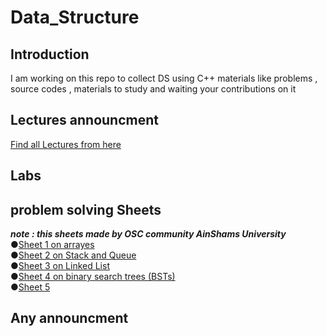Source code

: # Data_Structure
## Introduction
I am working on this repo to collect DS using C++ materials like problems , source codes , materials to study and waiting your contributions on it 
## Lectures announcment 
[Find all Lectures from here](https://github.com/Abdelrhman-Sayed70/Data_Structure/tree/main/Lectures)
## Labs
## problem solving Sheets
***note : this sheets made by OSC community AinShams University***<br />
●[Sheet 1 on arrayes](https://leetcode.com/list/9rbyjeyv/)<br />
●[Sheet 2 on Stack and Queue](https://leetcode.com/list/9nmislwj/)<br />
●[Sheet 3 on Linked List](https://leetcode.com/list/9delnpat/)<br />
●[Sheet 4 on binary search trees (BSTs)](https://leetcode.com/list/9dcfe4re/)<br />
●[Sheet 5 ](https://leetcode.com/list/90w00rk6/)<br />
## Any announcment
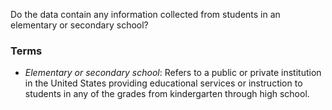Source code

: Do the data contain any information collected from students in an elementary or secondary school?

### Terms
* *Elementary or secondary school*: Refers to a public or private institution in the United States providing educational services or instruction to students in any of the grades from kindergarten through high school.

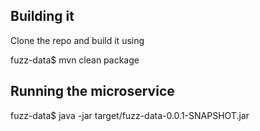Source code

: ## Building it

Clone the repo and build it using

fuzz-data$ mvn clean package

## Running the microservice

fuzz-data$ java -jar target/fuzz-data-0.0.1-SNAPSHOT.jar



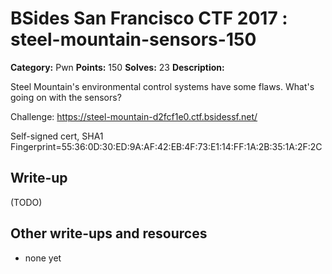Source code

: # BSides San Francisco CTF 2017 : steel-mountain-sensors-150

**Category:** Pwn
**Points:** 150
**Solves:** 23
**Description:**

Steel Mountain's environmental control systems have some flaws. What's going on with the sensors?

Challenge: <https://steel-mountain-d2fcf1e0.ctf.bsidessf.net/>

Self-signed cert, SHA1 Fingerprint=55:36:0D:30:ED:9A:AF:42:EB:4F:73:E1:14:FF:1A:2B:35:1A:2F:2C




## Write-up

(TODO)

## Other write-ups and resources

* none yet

++++

• _WHAT THE EXERCISE ASKS_
Look through the data above for the string "Lectures" and copy every line where it appears.

• _SOLUTION_
## Lectures announcment 
[Find all Lectures from here](https://github.com/Abdelrhman-Sayed70/Data_Structure/tree/main/Lectures)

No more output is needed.